Too much risk management kills innovation

Risk Management is good, so the more risk management, the better, right?

Wrong.

The key to effective risk management is to use it intelligently, with the understanding that risk is inherent in everything we do. There can be no opportunity without risk. We have all experienced how ridiculous and frustrating it can be when faced with too much risk management.

This example might sound familiar to some:

A not so long time ago, in a an organization not too far away, a manager needed to make a day trip from Victoria to Vancouver to meet with his client’s board of directors. The corporation was paying all travel costs – about $300 for the day. The manager, however, couldn’t schedule the meeting until the proper approval was obtained, so he dutifully drafted an email to his Director providing the required information and requesting the necessary authority.

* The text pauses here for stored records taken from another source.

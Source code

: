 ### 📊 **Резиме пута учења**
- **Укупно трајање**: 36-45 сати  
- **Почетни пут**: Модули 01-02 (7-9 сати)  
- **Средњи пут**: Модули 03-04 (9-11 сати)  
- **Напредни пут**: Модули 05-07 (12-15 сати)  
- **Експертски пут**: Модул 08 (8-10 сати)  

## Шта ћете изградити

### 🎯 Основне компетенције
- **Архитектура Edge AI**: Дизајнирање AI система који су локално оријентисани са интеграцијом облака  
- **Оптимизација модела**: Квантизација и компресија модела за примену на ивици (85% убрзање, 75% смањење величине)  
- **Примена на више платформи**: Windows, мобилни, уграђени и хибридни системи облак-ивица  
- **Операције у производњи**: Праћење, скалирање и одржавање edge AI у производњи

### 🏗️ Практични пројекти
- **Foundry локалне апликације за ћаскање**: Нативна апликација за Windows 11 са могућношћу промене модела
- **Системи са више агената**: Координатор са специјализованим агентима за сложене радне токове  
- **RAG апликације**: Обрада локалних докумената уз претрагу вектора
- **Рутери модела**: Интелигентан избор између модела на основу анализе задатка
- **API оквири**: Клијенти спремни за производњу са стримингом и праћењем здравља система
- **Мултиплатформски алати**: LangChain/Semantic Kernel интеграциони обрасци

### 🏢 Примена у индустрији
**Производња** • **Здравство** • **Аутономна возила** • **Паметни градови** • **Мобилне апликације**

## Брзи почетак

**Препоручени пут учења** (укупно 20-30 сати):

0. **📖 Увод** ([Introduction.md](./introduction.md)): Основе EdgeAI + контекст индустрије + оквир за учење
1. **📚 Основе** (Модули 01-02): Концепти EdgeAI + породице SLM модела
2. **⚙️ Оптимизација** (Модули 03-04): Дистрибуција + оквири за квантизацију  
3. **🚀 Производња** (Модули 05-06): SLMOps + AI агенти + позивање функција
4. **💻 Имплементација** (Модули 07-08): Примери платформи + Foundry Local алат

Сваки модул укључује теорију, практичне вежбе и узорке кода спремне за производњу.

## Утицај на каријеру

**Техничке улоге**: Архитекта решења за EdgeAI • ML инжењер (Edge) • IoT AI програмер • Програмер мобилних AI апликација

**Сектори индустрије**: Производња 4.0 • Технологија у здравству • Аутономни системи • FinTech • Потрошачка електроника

  • The Director reviewed, approved, and forwarded it to the Executive Director.
  • The Executive Director reviewed, approved, and forwarded it to the Vice President.
  • The Vice President reviewed, approved, and, not a word of a lie, forwarded it to the CEO!
  • The CEO reviewed the request, approved it, and started the process again, this time in reverse.

The unidentified manager remembers thinking at the time, “Wow, surely the CEO has better things to do with his time than approve minor travel expense claims for little ol’ me…”

Apparently not.

What was the cost of this level of control, in an effort to reduce potential employee fraud? On the surface, just the time and effort required of multiple talented and hard-working managers and executives.

But that’s not the whole story. Morale suffered, as employees felt powerless. (How must that VP feel, denied the authority to approve a $300 minor travel expense?) Productivity suffered as people assumed meeting clients was more trouble than it was worth. Most importantly, innovation and motivation suffered. If no one in the organization can make a decision about going to a meeting without the CEO’s approval, how could they possibly make a recommendation about whether a client should make a multi-billion dollar development decision?

At Enlightened Business Risk Solutions, we realize that risk management, like most things, is good in moderation, and we have the experience and perspective to help you put appropriate, affordable risk controls in place to help you achieve your Mission, Goals and Objectives.

Want to know more? I’d love to hear from you. If you have questions, comments or want to geek out about risk management, contact me:
[email protected]
250-644-1692

4 Replies to “Too much risk management kills innovation”

  1. This isn’t risk management killing innovation – this is a failure to identify a relevant risk appetite. It’s the controls put into place to manage the risk which are “over the top”. If we captured the cost of controls and weigh that against the benefit, then innovation might be encouraged, not killed.

    1. Hi Robyn. Thanks for your comment. I’ll begin by admitting the title of the blog post was purposefully overly-dramatic.
      I agree and disagree. First, I agree that it’s not “risk management” per se killing innovation here, but as you point out (and I explain in the post) it’s the excessive controls. Sometimes less is more, particularly when fewer controls communicates trust, encourages innovation, and models healthy risk culture from the top-down. However, I think the risk appetite in this example can be identified as unhealthily low or “risk averse”. The CEO clearly articulated his risk appetite when he set the policy, so that’s not the issue from my perspective. Thanks again for taking the time to contribute!

      Chris

  2. I would say this is a classic case of micro-management. The top has to be involved in every action of the middle and bottom. This does not just stifle innovation and morale, it also stifles efficiency. I came from the military, where risk aversion is at an all time high. Leaders were afraid to let the “middle management” make the decisions, because they were afraid of failure, or worse yet being shown up, so they were involved in every piece of the process.

    1. Hi Jeremy,
      I can’t agree more about this being a classic case of micro-management. That the policy was put in place as a risk control for inappropriate spending does a disservice to our profession as risk managers. When the risks were pointed out to executive, the comments fell on deaf ears, so it’s not really an example of “Too much risk management”, as one of poor policy, that was killing innovation.

      I too have a military background, having spent 23 years as a Canadian Infantry Officer, so I can relate to some of your concern about risk aversion there. However, for every example of a micro-manager, I have one of an exceptional, trusting leader who motivated and led by example, with courage, loyalty and integrity flowing both ways.

      Thanks for your contribution, and for your service.